Personal information
- Full name: Rupanjali Shastri
- Born: 14 November 1975 (age 50) Indore, India
- Nickname: Rupi
- Batting: Right-handed
- Bowling: Right-arm off break
- Role: All-rounder

International information
- National side: India (1999–2000);
- Only Test (cap 51): 15 July 1999 v England
- ODI debut (cap 57): 26 June 1999 v Ireland
- Last ODI: 20 December 2000 v New Zealand

Domestic team information
- 1993/94: Madhya Pradesh
- 1994/95–1996/97: Air India
- 1997/98: Madhya Pradesh
- 1998/99–2001/02: Railways

Career statistics
| Competition | WTest | WODI | WFC | WLA |
| Matches | 1 | 12 | 15 | 48 |
| Runs scored | 15 | 115 | 226 | 483 |
| Batting average | 7.50 | 16.42 | 20.54 | 24.15 |
| 100s/50s | 0/0 | 0/0 | 0/0 | 0/2 |
| Top score | 11 | 29* | 48 | 54 |
| Balls bowled | 240 | 578 | 1,497 | 1,934 |
| Wickets | 3 | 17 | 41 | 63 |
| Bowling average | 20.00 | 19.00 | 16.62 | 15.19 |
| 5 wickets in innings | 0 | 0 | 2 | 0 |
| 10 wickets in match | 0 | 0 | 0 | 0 |
| Best bowling | 3/54 | 3/25 | 6/69 | 4/8 |
| Catches/stumpings | 0/– | 7/– | 5/– | 20/– |
- Source: CricketArchive, 24 June 2022

= Rupanjali Shastri =

Indian cricketer (born 1975)

Rupanjali Shastri (रुपांजलि शास्त्री; born 14 November 1975) is an Indian former cricketer who played as a right-handed batter and right-arm off break bowler.
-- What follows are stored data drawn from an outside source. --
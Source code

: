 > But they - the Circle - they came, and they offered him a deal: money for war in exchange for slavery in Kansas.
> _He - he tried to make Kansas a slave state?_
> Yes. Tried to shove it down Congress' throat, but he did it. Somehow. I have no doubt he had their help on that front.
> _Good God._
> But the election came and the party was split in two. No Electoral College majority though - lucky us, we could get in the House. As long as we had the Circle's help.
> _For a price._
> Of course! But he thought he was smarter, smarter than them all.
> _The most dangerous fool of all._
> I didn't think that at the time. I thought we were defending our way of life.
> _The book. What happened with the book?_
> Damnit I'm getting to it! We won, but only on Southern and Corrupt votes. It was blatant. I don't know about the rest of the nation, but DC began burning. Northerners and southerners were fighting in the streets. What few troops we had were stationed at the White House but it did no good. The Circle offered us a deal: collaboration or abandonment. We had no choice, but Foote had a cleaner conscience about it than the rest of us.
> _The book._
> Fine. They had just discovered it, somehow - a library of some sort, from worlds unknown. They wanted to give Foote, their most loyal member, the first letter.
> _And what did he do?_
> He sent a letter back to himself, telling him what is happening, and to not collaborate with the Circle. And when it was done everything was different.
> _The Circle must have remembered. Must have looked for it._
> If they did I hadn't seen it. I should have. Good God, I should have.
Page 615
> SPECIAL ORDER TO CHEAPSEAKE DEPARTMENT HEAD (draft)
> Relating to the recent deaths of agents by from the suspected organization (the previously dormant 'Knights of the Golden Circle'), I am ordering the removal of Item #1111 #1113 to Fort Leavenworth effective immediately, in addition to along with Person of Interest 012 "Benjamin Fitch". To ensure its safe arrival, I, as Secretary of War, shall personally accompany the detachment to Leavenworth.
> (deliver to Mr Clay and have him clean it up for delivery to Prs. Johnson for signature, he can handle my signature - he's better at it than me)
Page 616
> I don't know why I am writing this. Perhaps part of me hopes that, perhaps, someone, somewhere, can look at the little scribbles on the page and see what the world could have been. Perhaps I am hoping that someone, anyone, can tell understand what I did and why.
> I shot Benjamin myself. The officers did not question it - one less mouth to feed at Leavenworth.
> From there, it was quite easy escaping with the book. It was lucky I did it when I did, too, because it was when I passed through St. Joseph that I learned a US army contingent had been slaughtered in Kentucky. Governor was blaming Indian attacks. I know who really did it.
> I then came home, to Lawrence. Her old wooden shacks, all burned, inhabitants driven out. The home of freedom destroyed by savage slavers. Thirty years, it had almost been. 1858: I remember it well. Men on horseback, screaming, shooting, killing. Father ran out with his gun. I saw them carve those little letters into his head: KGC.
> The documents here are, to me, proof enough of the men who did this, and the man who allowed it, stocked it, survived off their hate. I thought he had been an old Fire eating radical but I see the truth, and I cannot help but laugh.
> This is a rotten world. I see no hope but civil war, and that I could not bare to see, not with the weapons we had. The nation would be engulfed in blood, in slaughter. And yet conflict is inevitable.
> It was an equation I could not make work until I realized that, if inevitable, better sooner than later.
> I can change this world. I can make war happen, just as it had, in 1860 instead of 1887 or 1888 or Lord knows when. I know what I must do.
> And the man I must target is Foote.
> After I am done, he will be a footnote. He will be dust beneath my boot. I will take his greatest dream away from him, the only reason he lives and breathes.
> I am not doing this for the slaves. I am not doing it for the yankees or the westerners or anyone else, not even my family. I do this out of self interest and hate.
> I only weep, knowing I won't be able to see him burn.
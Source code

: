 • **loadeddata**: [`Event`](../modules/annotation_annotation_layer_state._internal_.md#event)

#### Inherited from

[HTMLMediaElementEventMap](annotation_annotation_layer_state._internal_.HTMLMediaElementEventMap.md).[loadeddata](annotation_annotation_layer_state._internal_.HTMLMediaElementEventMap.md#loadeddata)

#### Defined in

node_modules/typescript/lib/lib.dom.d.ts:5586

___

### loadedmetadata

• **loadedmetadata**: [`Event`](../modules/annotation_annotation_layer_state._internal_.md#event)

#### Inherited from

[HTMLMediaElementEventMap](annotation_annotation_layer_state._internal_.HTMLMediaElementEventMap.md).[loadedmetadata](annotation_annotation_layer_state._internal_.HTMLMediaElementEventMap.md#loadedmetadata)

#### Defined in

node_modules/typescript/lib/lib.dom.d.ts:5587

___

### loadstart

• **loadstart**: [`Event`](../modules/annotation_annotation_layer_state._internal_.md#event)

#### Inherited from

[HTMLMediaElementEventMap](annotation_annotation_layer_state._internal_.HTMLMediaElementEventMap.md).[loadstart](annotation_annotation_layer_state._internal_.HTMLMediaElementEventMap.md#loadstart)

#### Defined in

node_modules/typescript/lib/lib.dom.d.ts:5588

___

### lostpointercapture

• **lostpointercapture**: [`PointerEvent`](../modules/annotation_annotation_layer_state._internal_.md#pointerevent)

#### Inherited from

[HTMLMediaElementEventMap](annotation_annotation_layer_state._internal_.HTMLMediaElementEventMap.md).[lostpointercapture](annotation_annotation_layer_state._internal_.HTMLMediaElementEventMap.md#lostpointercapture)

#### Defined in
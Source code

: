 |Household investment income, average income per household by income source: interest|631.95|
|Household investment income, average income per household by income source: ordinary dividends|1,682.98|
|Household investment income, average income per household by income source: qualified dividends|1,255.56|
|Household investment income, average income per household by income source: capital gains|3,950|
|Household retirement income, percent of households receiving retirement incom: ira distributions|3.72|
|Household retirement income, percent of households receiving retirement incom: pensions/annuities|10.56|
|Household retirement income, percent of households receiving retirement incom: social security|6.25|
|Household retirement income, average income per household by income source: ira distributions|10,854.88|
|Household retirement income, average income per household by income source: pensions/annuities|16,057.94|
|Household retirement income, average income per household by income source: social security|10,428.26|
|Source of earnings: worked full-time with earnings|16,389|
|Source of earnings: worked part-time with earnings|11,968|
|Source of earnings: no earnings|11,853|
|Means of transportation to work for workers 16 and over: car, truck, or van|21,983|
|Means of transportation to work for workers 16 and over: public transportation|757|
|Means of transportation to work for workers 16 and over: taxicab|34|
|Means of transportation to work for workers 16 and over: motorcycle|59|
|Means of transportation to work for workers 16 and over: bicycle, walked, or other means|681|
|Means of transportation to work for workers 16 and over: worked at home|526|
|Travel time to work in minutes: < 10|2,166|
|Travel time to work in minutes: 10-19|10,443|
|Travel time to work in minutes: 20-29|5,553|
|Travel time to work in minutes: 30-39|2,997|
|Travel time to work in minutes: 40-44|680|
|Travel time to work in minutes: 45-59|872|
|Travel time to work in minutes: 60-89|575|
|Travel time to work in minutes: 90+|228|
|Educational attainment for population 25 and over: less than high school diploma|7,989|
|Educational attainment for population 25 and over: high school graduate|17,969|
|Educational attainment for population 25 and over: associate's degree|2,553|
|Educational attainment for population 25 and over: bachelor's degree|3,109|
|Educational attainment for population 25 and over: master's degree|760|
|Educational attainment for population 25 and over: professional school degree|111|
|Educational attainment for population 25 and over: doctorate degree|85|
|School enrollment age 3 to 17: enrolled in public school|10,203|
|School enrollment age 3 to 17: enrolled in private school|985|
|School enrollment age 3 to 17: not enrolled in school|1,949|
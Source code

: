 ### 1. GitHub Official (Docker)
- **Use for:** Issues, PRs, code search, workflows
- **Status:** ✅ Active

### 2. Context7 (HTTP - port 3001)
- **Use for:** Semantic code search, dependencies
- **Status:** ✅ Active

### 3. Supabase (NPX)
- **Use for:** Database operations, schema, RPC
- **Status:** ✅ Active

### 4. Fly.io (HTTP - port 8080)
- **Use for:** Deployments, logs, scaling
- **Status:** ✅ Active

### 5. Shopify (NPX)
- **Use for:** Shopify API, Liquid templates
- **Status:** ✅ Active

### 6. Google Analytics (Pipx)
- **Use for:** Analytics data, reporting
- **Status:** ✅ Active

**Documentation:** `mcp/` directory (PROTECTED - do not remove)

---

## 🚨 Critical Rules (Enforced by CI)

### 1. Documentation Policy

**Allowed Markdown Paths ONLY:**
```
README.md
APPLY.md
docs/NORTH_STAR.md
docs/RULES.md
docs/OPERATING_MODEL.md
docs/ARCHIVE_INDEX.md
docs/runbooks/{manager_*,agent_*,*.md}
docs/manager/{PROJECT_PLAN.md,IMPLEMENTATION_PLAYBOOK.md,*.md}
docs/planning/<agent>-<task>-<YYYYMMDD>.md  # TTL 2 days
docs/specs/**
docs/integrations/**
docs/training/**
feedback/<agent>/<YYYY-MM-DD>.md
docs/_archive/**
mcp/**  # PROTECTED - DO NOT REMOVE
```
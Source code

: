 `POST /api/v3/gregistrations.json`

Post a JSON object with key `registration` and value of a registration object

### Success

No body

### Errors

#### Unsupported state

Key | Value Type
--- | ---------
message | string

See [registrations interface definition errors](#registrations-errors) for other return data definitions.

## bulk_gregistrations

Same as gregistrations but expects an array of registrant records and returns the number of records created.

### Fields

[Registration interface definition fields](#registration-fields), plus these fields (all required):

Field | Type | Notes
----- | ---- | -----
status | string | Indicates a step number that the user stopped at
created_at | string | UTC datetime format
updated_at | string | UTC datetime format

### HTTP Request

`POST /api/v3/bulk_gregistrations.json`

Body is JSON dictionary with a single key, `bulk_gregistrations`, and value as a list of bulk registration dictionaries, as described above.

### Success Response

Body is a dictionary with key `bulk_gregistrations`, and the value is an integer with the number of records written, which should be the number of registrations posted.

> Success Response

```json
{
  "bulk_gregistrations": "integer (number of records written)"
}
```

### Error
She appeared in one Test match and 12 One Day Internationals (ODI) for India in 1999 and 2000. Shastri played as an all-rounder, making her ODI debut against Ireland in June 1999 and her Test debut against England the following month. She played domestic cricket for Madhya Pradesh, Air India and Railways.